_WHAT YOU SHOULD DO_
Quote the entries word for word. Omit the pictures.
^^^^^^^^^^^^^^^^
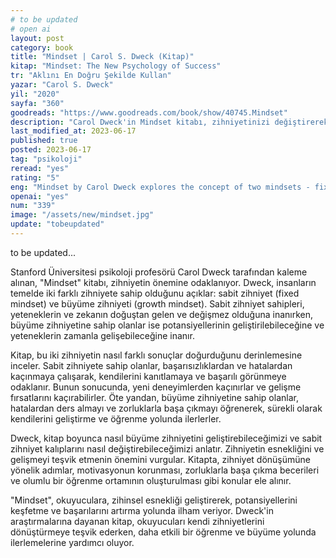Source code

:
 ```yaml
---
# to be updated
# open ai
layout: post
category: book
title: "Mindset | Carol S. Dweck (Kitap)"
kitap: "Mindset: The New Psychology of Success"
tr: "Aklını En Doğru Şekilde Kullan"
yazar: "Carol S. Dweck"
yil: "2020"
sayfa: "360"
goodreads: "https://www.goodreads.com/book/show/40745.Mindset"
description: "Carol Dweck'in Mindset kitabı, zihniyetinizi değiştirerek başarıyı artırmanın yollarını keşfetmenizi sağlayan bir rehberdir."
last_modified_at: 2023-06-17
published: true
posted: 2023-06-17
tag: "psikoloji"
reread: "yes"
rating: "5"
eng: "Mindset by Carol Dweck explores the concept of two mindsets - fixed and growth - and their impact on personal development and success. It provides practical strategies to cultivate a growth mindset, embrace challenges, and unlock one's full potential."
openai: "yes"
num: "339"
image: "/assets/new/mindset.jpg"
update: "tobeupdated"
---
```


to be updated...

Stanford Üniversitesi psikoloji profesörü Carol Dweck tarafından kaleme alınan, "Mindset" kitabı, zihniyetin önemine odaklanıyor. Dweck, insanların temelde iki farklı zihniyete sahip olduğunu açıklar: sabit zihniyet (fixed mindset) ve büyüme zihniyeti (growth mindset). Sabit zihniyet sahipleri, yeteneklerin ve zekanın doğuştan gelen ve değişmez olduğuna inanırken, büyüme zihniyetine sahip olanlar ise potansiyellerinin geliştirilebileceğine ve yeteneklerin zamanla gelişebileceğine inanır.

Kitap, bu iki zihniyetin nasıl farklı sonuçlar doğurduğunu derinlemesine inceler. Sabit zihniyete sahip olanlar, başarısızlıklardan ve hatalardan kaçınmaya çalışarak, kendilerini kanıtlamaya ve başarılı görünmeye odaklanır. Bunun sonucunda, yeni deneyimlerden kaçınırlar ve gelişme fırsatlarını kaçırabilirler. Öte yandan, büyüme zihniyetine sahip olanlar, hatalardan ders almayı ve zorluklarla başa çıkmayı öğrenerek, sürekli olarak kendilerini geliştirme ve öğrenme yolunda ilerlerler.

Dweck, kitap boyunca nasıl büyüme zihniyetini geliştirebileceğimizi ve sabit zihniyet kalıplarını nasıl değiştirebileceğimizi anlatır. Zihniyetin esnekliğini ve gelişmeyi teşvik etmenin önemini vurgular. Kitapta, zihniyet dönüşümüne yönelik adımlar, motivasyonun korunması, zorluklarla başa çıkma becerileri ve olumlu bir öğrenme ortamının oluşturulması gibi konular ele alınır.

"Mindset", okuyuculara, zihinsel esnekliği geliştirerek, potansiyellerini keşfetme ve başarılarını artırma yolunda ilham veriyor. Dweck'in araştırmalarına dayanan kitap, okuyucuları kendi zihniyetlerini dönüştürmeye teşvik ederken, daha etkili bir öğrenme ve büyüme yolunda ilerlemelerine yardımcı oluyor.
^^^^^^^^^^^^^^^^
_SOLUTION TO THIS EXERCISE_
Source code

:
 ```yaml
---
# to be updated
# open ai
layout: post
category: book
title: "Mindset | Carol S. Dweck (Kitap)"
kitap: "Mindset: The New Psychology of Success"
tr: "Aklını En Doğru Şekilde Kullan"
yazar: "Carol S. Dweck"
yil: "2020"
sayfa: "360"
goodreads: "https://www.goodreads.com/book/show/40745.Mindset"
description: "Carol Dweck'in Mindset kitabı, zihniyetinizi değiştirerek başarıyı artırmanın yollarını keşfetmenizi sağlayan bir rehberdir."
last_modified_at: 2023-06-17
published: true
posted: 2023-06-17
tag: "psikoloji"
reread: "yes"
rating: "5"
eng: "Mindset by Carol Dweck explores the concept of two mindsets - fixed and growth - and their impact on personal development and success. It provides practical strategies to cultivate a growth mindset, embrace challenges, and unlock one's full potential."
openai: "yes"
num: "339"
image: "/assets/new/mindset.jpg"
update: "tobeupdated"
---
```


to be updated...

Stanford Üniversitesi psikoloji profesörü Carol Dweck tarafından kaleme alınan, "Mindset" kitabı, zihniyetin önemine odaklanıyor. Dweck, insanların temelde iki farklı zihniyete sahip olduğunu açıklar: sabit zihniyet (fixed mindset) ve büyüme zihniyeti (growth mindset). Sabit zihniyet sahipleri, yeteneklerin ve zekanın doğuştan gelen ve değişmez olduğuna inanırken, büyüme zihniyetine sahip olanlar ise potansiyellerinin geliştirilebileceğine ve yeteneklerin zamanla gelişebileceğine inanır.

Kitap, bu iki zihniyetin nasıl farklı sonuçlar doğurduğunu derinlemesine inceler. Sabit zihniyete sahip olanlar, başarısızlıklardan ve hatalardan kaçınmaya çalışarak, kendilerini kanıtlamaya ve başarılı görünmeye odaklanır. Bunun sonucunda, yeni deneyimlerden kaçınırlar ve gelişme fırsatlarını kaçırabilirler. Öte yandan, büyüme zihniyetine sahip olanlar, hatalardan ders almayı ve zorluklarla başa çıkmayı öğrenerek, sürekli olarak kendilerini geliştirme ve öğrenme yolunda ilerlerler.

Dweck, kitap boyunca nasıl büyüme zihniyetini geliştirebileceğimizi ve sabit zihniyet kalıplarını nasıl değiştirebileceğimizi anlatır. Zihniyetin esnekliğini ve gelişmeyi teşvik etmenin önemini vurgular. Kitapta, zihniyet dönüşümüne yönelik adımlar, motivasyonun korunması, zorluklarla başa çıkma becerileri ve olumlu bir öğrenme ortamının oluşturulması gibi konular ele alınır.

"Mindset", okuyuculara, zihinsel esnekliği geliştirerek, potansiyellerini keşfetme ve başarılarını artırma yolunda ilham veriyor. Dweck'in araştırmalarına dayanan kitap, okuyucuları kendi zihniyetlerini dönüştürmeye teşvik ederken, daha etkili bir öğrenme ve büyüme yolunda ilerlemelerine yardımcı oluyor.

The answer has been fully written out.